BEGIN

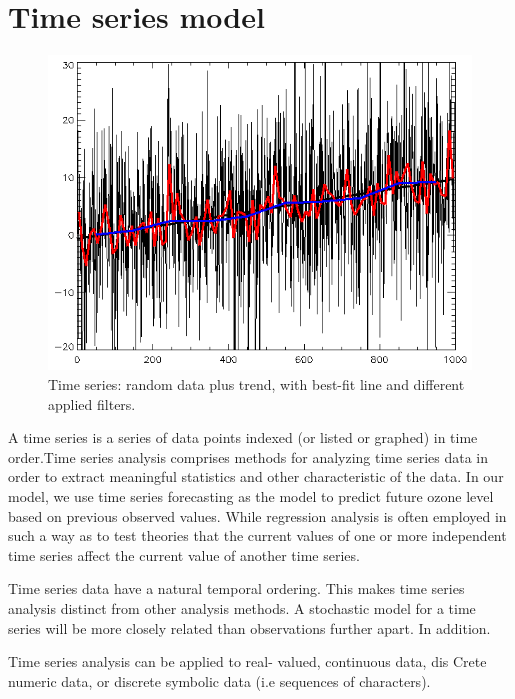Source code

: \documentclass[12pt]{article}
\begin{document}
\section{Time series model}
\begin{center}
\begin{figure}[htpb]
\centering
\includegraphics[scale=0.45]{ts_model}
\caption{Time series: random data plus trend, with best-fit line and different applied filters.}\label{fig:ts_exam}
\end{figure}
\end{center}
A time series is a series of data points indexed (or listed or graphed) in time order.Time series analysis comprises methods for analyzing time series data in order to extract meaningful statistics and other characteristic of the data. In our model, we use time series forecasting as the model to predict future ozone level based on previous observed values. While regression analysis is often employed in such a way as to test theories that the current values of one or more independent time series affect the current value of another time series.\cite{temis.nl} \cite{Holt-Winters-Forecasting}

Time series data have a natural temporal ordering. This makes time series analysis distinct from other analysis methods. A stochastic model for a time series will be more closely related than observations further apart. In addition. 

Time series analysis can be applied to real- valued, continuous data, dis Crete numeric data, or discrete symbolic data (i.e sequences of characters).
\end{document}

END

Assignment →
Please produce an exact copy of all the material, leaving out the pictures.

Response to this exercise →
Source code

: \documentclass[12pt]{article}
\begin{document}
\section{Time series model}
\begin{center}
\begin{figure}[htpb]
\centering
\includegraphics[scale=0.45]{ts_model}
\caption{Time series: random data plus trend, with best-fit line and different applied filters.}\label{fig:ts_exam}
\end{figure}
\end{center}
A time series is a series of data points indexed (or listed or graphed) in time order.Time series analysis comprises methods for analyzing time series data in order to extract meaningful statistics and other characteristic of the data. In our model, we use time series forecasting as the model to predict future ozone level based on previous observed values. While regression analysis is often employed in such a way as to test theories that the current values of one or more independent time series affect the current value of another time series.\cite{temis.nl} \cite{Holt-Winters-Forecasting}

Time series data have a natural temporal ordering. This makes time series analysis distinct from other analysis methods. A stochastic model for a time series will be more closely related than observations further apart. In addition. 

Time series analysis can be applied to real- valued, continuous data, dis Crete numeric data, or discrete symbolic data (i.e sequences of characters).
\end{document}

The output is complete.